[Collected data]

※

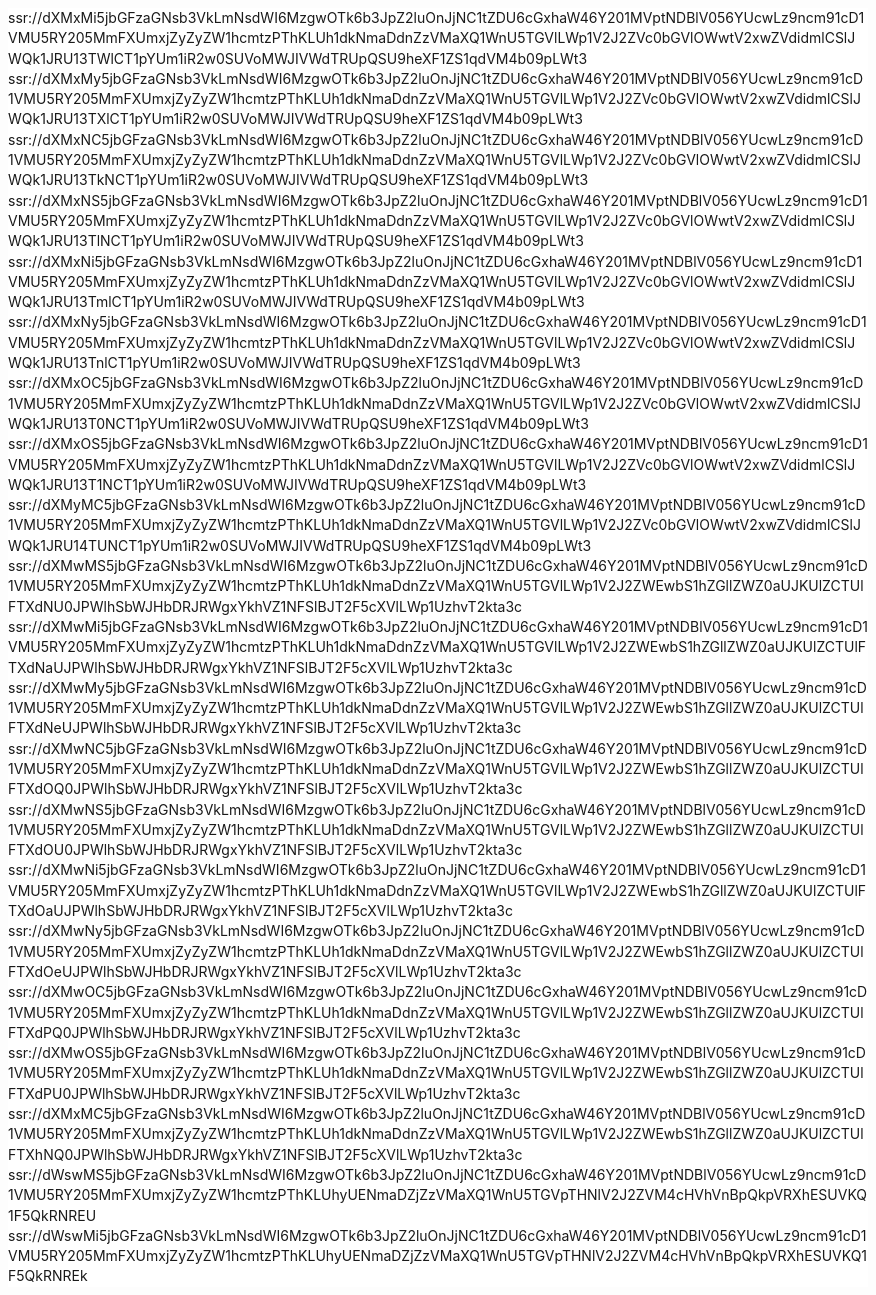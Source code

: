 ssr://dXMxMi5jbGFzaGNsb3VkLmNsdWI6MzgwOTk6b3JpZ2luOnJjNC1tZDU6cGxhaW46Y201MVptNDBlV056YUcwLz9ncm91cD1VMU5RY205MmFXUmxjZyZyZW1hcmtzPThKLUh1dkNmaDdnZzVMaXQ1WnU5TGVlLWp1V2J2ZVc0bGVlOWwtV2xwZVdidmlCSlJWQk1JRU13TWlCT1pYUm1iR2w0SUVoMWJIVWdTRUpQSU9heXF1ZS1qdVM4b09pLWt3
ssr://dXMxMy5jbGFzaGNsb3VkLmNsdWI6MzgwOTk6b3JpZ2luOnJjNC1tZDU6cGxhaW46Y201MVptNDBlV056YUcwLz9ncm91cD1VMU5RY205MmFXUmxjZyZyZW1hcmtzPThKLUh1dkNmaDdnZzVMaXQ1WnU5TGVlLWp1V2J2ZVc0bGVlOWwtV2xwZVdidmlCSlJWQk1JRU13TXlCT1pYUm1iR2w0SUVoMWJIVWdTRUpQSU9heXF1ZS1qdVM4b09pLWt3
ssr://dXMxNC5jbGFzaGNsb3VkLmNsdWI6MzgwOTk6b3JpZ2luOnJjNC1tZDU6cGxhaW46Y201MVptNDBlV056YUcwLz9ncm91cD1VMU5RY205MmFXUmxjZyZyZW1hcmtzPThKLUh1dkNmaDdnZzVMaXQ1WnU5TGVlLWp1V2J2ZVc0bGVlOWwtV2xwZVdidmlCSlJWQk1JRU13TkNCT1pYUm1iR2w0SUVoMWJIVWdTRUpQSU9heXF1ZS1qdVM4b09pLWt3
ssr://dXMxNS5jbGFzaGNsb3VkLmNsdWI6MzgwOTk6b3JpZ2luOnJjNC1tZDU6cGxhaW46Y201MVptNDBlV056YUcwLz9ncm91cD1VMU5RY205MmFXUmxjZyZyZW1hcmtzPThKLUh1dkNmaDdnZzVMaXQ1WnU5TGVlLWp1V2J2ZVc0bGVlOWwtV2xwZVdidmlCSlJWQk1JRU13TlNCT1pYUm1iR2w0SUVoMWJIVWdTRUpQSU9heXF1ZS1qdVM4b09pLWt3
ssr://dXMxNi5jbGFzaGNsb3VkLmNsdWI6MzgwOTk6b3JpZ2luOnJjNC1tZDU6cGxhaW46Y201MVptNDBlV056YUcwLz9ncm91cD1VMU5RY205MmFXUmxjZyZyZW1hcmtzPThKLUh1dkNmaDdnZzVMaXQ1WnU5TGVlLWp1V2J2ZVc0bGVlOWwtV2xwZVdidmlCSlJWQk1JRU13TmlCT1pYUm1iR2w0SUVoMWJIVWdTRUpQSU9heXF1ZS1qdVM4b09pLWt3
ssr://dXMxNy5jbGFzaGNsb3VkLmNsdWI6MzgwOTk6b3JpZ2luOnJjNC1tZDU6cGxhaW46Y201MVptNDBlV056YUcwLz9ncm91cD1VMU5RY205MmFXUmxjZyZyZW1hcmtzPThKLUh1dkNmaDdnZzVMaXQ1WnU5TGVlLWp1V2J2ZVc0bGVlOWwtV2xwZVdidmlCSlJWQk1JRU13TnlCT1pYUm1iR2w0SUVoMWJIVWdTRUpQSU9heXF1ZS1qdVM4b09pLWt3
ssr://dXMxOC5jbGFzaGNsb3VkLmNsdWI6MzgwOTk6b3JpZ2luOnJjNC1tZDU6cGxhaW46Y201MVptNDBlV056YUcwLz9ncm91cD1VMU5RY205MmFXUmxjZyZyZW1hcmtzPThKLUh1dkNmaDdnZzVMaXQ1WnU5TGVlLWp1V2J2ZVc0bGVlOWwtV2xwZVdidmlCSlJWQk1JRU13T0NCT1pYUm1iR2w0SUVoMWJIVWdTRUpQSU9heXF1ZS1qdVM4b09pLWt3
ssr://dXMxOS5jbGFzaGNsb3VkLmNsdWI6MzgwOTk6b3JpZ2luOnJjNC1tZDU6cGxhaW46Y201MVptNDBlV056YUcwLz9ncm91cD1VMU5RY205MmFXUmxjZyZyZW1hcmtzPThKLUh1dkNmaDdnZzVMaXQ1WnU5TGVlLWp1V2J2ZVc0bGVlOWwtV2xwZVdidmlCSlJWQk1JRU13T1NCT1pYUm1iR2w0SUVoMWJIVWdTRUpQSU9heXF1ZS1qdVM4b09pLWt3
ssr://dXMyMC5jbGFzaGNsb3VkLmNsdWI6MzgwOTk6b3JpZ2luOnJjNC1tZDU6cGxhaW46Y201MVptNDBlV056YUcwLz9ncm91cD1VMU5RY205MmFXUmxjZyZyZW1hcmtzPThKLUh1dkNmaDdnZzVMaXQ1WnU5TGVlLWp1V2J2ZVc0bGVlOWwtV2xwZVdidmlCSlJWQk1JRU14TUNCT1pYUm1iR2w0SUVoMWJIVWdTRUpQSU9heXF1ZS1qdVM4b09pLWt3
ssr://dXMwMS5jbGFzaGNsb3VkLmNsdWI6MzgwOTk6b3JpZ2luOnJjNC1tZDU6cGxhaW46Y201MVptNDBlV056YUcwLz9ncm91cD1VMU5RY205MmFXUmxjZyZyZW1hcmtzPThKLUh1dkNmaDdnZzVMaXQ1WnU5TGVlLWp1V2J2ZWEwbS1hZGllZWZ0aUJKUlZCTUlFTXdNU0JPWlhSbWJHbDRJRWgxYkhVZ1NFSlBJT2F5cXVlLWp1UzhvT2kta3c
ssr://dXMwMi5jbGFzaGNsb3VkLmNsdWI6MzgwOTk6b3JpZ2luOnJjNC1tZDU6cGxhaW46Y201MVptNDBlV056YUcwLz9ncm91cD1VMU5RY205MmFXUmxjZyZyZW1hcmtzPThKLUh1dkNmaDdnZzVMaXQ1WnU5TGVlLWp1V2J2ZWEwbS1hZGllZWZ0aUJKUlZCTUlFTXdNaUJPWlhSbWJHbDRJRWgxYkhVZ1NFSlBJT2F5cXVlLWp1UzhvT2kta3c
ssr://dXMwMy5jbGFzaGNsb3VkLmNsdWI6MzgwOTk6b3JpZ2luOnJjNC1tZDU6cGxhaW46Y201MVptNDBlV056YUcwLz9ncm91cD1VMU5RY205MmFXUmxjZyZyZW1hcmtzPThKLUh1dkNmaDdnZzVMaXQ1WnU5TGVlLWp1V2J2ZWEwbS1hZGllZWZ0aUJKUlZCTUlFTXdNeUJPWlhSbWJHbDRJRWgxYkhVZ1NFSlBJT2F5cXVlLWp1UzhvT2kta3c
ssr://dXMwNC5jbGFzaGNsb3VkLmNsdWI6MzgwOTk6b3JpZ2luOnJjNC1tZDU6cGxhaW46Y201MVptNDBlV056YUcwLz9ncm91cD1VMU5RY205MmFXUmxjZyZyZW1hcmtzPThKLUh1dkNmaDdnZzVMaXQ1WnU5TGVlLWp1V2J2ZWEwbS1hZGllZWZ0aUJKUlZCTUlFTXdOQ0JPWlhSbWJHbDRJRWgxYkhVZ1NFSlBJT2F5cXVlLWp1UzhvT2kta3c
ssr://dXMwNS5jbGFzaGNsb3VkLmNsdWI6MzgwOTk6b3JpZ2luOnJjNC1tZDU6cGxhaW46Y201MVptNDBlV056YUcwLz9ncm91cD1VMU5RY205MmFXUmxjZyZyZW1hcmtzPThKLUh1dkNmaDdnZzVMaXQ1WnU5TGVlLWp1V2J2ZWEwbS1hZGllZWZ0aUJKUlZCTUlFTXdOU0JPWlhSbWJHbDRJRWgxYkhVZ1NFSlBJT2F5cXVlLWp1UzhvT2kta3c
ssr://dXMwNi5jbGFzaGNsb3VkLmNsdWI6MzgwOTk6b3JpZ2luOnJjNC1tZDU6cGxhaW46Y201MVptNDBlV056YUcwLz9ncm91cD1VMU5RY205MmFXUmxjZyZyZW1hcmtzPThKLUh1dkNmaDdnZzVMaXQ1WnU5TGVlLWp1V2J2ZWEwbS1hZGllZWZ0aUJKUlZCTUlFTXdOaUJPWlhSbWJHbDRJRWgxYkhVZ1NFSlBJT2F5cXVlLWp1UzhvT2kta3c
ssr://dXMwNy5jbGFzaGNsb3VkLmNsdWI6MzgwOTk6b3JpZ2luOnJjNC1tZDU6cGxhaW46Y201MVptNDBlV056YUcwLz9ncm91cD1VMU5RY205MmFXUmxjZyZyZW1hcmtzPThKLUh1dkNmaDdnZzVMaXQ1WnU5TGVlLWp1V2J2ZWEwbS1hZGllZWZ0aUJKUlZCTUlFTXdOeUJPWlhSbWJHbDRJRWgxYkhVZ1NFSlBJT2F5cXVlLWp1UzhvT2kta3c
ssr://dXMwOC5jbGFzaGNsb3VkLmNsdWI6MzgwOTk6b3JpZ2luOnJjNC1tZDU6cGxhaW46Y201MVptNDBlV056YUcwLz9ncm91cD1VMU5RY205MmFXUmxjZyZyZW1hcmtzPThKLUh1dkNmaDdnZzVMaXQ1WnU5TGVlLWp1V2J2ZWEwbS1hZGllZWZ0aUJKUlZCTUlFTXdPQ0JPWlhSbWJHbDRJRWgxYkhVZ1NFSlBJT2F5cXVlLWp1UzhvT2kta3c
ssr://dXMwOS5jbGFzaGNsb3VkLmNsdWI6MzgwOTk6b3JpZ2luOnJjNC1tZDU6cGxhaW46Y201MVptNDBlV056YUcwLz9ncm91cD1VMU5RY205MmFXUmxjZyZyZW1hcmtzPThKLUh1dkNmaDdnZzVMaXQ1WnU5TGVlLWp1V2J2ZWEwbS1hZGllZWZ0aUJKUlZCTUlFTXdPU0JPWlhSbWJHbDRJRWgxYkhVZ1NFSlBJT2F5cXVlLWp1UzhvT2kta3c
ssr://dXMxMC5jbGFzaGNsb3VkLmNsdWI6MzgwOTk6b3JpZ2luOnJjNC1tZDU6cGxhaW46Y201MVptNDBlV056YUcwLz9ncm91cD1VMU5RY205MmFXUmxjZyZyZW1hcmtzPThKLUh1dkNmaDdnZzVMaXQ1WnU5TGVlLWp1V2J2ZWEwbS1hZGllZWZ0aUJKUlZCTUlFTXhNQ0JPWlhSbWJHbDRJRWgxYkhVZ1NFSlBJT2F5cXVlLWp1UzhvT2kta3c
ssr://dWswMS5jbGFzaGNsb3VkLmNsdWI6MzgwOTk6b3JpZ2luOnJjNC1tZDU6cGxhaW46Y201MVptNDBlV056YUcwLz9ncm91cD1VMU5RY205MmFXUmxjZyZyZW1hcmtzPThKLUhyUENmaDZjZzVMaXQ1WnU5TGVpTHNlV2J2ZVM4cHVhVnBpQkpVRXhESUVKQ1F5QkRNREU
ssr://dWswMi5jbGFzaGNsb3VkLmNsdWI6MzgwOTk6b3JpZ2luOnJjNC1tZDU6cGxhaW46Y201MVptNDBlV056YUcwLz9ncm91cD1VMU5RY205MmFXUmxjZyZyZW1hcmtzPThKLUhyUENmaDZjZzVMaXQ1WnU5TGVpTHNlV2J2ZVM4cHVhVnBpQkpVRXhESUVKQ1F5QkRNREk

※

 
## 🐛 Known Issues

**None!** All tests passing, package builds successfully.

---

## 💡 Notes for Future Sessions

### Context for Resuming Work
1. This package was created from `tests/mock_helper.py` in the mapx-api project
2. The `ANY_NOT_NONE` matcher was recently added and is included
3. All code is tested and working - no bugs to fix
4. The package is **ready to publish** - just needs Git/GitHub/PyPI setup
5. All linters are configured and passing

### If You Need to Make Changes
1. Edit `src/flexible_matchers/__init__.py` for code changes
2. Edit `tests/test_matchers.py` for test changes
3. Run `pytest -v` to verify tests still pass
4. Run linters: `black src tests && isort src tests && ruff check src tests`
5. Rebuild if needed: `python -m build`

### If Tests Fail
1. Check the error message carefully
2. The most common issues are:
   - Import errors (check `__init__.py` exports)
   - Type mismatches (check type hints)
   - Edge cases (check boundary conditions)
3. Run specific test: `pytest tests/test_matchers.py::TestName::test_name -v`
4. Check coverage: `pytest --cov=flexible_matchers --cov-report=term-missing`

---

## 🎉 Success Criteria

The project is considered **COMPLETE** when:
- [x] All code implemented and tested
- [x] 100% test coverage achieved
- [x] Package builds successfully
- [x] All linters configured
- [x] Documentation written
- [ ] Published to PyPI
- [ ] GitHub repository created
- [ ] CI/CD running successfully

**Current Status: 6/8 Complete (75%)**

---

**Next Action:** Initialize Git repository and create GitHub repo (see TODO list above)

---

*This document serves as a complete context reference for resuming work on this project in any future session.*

※

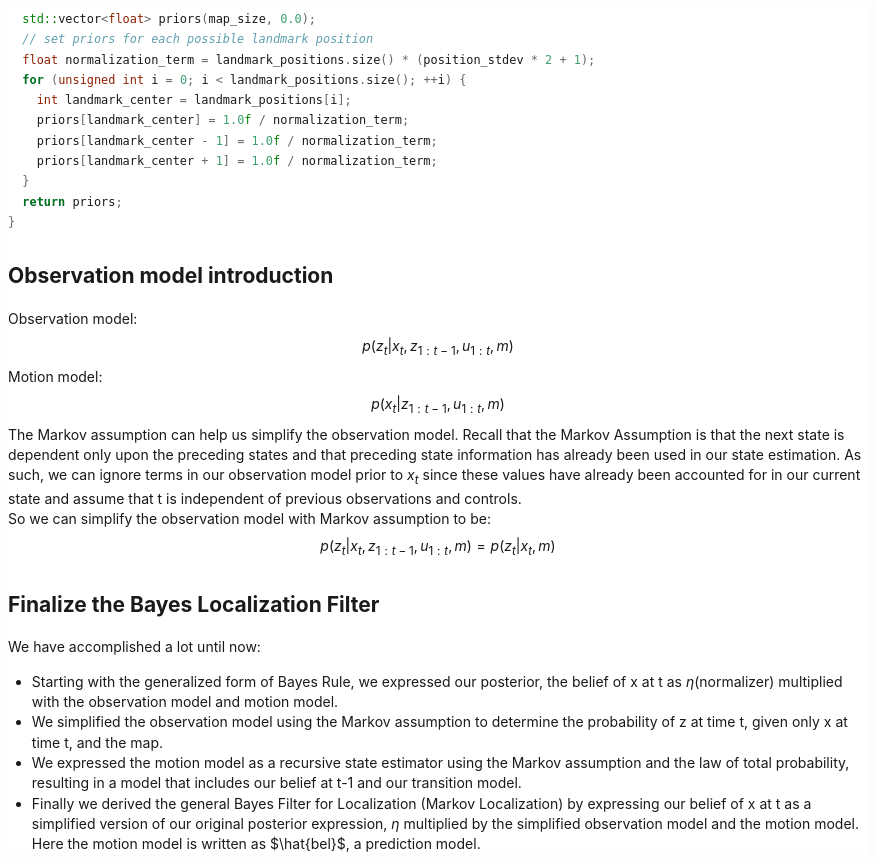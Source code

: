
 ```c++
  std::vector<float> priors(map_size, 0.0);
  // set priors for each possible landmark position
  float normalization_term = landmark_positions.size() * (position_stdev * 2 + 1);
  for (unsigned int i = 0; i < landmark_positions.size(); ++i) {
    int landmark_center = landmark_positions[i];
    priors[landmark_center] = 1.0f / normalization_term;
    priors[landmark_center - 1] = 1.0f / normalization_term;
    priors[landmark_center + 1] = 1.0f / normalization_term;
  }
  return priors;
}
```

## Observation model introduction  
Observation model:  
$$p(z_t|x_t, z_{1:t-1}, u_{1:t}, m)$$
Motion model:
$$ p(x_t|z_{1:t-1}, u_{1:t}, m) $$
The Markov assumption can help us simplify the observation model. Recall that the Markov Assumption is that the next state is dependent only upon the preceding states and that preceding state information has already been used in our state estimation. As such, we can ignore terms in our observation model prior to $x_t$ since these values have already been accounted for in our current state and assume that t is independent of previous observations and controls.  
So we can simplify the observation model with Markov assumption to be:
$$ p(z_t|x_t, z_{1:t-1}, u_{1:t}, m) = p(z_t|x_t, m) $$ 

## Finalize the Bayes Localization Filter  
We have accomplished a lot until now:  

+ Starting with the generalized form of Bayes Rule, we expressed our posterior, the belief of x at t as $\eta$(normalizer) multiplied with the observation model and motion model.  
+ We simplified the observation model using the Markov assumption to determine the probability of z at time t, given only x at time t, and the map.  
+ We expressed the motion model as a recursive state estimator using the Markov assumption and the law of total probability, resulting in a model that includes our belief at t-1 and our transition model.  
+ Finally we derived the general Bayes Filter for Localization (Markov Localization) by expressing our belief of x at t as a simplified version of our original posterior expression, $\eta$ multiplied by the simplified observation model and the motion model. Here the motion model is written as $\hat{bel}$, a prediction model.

※

The expected answer is every line in the data above that carries the string "state".

__OUTPUT FOR THIS EXERCISE__.
The Markov assumption can help us simplify the observation model. Recall that the Markov Assumption is that the next state is dependent only upon the preceding states and that preceding state information has already been used in our state estimation. As such, we can ignore terms in our observation model prior to $x_t$ since these values have already been accounted for in our current state and assume that t is independent of previous observations and controls.  
+ We expressed the motion model as a recursive state estimator using the Markov assumption and the law of total probability, resulting in a model that includes our belief at t-1 and our transition model.  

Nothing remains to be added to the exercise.